Wednesday, August 24, 2011

Please Don't Say Goodby

Life is fragile and there is nothing like the Fall season to remind us of that fact. Another year is passing, the harvest is ending and life, as they say, goes on. Sometimes I ask myself how it is that we all came to be here and how humanity happens to be still around after so many years. Between epidemics, war, famine, and a host of other life threatening problems, humanity still seems to be getting the better of this frail existence.

As technology advances and men are able to see ever further into the unknown universe, I am amazed at the countless star systems now visible, with nary a hint of intelligent life. How then, out of this endless vastness, did we happen to be so lucky as to live on a sphere whose temperature, gravity, water-air balance, ecosystems, food supply, animal life and habitat all comply so beautifully with human needs?

I have decided that even if you don't know why all of this has happened, or what could have caused it, it still should be something for which one can feel a profound sense of respect. In spite of it's problems, this planet is an extremely wonderful and amazing place, with untold marvels awaiting discovery and fascinating histories waiting to be told.

However, we occasionally must shift our focus from the good and great in this world in order to try to heal and help the sore spots, blemishes and troubles around us. It would seem that our world, though gorgeous in the extreme, is also a cancer-ridden patient with gangrenous limbs, a bad stomach, rickets and seizures. There is war from one end of the globe to the other from one end of history to the other; a painful cancer that seems to pop up anew as soon as one place has been healed. There is famine, like a bad stomach, in many countries in spite of the abundance of food and our modern enhancements for food production. There is pollution of various kinds throughout the world and, like a gangrenous limb, it not only looks and smells bad, but can even threaten our lives. There are vast inequalities and injustices which, like rickets, saps the strength of many people. And finally, there are and have been terrible upheavals of nature and governments that, like seizures, have caused damage and death beyond calculation. Though this bleak prognosis seems to stay the same year after year, one wonders if the earth, like a person, will finally shudder and expire under the weight of it's disease.

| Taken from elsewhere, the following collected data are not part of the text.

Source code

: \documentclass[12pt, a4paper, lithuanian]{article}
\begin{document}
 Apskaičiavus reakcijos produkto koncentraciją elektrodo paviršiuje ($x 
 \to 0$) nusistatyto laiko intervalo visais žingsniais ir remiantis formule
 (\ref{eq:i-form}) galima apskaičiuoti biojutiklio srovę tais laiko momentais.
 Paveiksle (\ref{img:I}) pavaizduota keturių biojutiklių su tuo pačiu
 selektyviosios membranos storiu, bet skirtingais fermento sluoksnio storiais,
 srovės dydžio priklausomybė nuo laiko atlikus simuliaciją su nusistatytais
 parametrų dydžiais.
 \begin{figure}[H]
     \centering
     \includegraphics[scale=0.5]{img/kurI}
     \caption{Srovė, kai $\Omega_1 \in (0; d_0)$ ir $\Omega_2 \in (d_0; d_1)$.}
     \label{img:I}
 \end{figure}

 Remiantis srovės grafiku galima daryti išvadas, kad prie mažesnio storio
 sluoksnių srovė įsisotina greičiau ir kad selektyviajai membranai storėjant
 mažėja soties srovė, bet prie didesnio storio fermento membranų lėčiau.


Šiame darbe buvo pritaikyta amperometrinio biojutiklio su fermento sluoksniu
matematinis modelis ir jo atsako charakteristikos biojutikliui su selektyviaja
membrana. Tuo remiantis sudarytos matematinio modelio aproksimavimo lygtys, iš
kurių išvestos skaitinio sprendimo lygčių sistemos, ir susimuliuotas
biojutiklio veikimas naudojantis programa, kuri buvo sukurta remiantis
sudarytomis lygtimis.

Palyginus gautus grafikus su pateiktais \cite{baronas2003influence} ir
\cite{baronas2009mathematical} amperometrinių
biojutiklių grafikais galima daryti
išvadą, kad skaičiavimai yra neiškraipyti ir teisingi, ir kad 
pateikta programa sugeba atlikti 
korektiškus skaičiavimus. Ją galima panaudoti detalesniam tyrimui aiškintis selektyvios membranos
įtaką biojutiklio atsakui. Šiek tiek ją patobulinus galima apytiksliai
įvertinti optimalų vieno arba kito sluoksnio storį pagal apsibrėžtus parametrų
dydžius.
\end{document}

So, here I sit, on what seems to be a sick and dying planet. What do I do? Well, when I decided to have a family, I wasn't trying to solve the world's problems, I was just trying to get through each day and be happy. Then I realized that I really was solving the world's problems, one child at a time. Sure, I'm only one mother, teaching one child, then two, then twelve, but one child can change the world. I can change the world. How? One day, one decision at a time. Instead of looking at the whole list of illnesses and throwing my hands in the air and saying, “Oh, it's hopeless!” I simply take one child by the hand and teach them the value of life. One life that is happy, balanced and has a healthy respect for all life is one part of this world that is not wounded, diseased and bleeding. We don't ignore the symptoms of terrible illness, but on the other hand, we don't dwell on the pain either. This balance is what we have to teach a rising generation who will inherit this little piece of dirt we call home. If it's sick, we'd better let them know it, not so that they will despair, but so that they will feel a sense of obligation to take their little corner of the world and make it better.

It's easy to sit back and blame someone for the way things are. It is also highly unproductive. Blaming is not accomplishing. Teach a child to respect life, show respect yourself, treat the world like the amazing gift that it is and with any luck it will still be there for our children for many generations to come. But if we ignore the symptoms and allow the gangrene to penetrate into the heart, then there is nothing to do but say goodbye.